What you will do ::
Search the entries for the word "bialgebra" and pull out each line that has it.

Recorded information ::

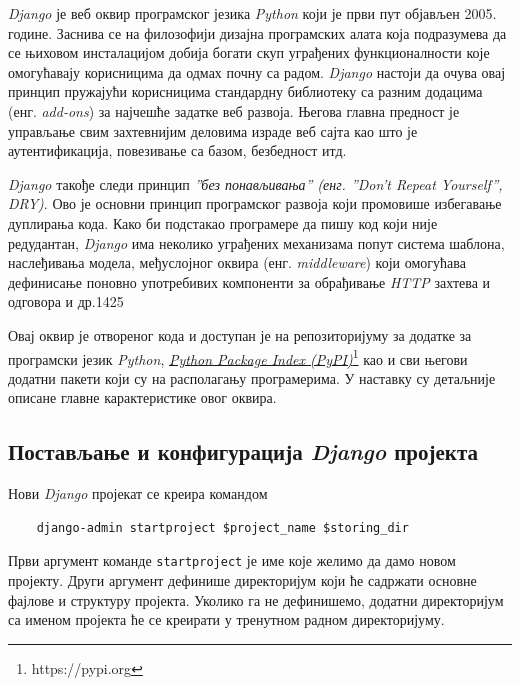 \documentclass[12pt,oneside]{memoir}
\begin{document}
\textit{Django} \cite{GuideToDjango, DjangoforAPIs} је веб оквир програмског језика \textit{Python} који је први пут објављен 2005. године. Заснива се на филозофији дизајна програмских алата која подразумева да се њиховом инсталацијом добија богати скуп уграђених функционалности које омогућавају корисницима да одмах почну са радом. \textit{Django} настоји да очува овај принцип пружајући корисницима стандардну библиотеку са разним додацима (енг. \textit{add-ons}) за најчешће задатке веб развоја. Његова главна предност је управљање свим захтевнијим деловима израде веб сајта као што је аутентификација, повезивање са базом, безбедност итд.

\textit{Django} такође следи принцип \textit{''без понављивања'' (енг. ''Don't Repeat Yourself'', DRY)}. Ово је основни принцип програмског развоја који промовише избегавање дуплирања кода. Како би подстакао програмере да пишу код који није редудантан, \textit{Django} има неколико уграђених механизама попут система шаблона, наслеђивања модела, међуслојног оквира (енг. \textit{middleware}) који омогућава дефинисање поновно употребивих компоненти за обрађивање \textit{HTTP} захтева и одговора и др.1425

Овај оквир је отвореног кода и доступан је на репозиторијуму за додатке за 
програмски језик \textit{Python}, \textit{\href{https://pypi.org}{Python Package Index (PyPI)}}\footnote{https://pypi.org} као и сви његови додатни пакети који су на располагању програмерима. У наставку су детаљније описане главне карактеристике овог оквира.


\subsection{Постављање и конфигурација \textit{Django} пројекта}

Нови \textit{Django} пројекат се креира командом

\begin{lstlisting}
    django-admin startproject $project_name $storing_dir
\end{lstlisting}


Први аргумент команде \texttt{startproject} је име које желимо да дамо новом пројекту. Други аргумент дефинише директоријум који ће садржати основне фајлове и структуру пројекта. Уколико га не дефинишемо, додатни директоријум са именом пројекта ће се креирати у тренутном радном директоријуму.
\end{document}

---

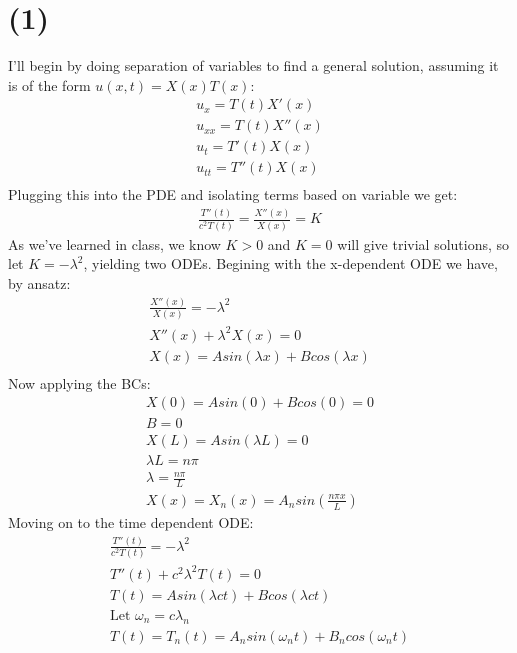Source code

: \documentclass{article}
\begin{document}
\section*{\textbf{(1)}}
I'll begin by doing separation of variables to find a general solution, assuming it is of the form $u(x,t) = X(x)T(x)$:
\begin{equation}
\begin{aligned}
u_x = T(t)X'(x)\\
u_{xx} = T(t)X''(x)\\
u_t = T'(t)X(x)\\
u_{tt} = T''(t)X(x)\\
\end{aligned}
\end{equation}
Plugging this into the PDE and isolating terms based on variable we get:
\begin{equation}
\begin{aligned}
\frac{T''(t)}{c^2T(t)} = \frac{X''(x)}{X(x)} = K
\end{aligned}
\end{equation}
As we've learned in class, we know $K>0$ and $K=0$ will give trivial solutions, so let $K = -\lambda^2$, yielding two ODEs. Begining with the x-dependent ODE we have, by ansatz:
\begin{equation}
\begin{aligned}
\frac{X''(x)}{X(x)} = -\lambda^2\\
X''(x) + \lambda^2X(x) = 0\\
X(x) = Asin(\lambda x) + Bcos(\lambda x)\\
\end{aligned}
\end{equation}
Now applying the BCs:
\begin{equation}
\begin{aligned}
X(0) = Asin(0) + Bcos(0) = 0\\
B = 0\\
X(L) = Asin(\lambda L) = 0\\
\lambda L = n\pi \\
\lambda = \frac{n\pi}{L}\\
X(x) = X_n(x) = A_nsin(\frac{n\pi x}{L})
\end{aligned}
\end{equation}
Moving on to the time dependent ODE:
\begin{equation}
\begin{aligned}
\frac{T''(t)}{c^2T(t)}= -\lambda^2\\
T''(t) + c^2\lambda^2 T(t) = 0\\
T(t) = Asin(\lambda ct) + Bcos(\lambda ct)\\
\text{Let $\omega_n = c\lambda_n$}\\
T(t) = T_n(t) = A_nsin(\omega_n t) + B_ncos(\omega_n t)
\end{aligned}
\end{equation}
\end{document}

* * *

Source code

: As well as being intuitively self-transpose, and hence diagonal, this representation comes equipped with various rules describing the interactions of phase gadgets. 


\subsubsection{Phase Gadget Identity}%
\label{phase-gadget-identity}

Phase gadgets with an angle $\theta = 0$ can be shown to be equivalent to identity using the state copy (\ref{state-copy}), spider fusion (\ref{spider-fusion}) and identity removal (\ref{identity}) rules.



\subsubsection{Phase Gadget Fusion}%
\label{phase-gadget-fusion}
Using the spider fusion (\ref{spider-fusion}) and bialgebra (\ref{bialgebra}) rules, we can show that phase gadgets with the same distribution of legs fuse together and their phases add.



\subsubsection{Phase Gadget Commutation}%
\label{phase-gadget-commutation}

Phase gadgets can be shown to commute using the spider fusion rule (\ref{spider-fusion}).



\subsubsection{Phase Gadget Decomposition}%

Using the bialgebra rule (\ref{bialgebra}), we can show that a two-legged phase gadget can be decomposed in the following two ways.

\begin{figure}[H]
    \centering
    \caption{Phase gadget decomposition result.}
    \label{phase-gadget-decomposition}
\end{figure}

Exercise answer ::
Using the spider fusion (\ref{spider-fusion}) and bialgebra (\ref{bialgebra}) rules, we can show that phase gadgets with the same distribution of legs fuse together and their phases add.
Using the bialgebra rule (\ref{bialgebra}), we can show that a two-legged phase gadget can be decomposed in the following two ways.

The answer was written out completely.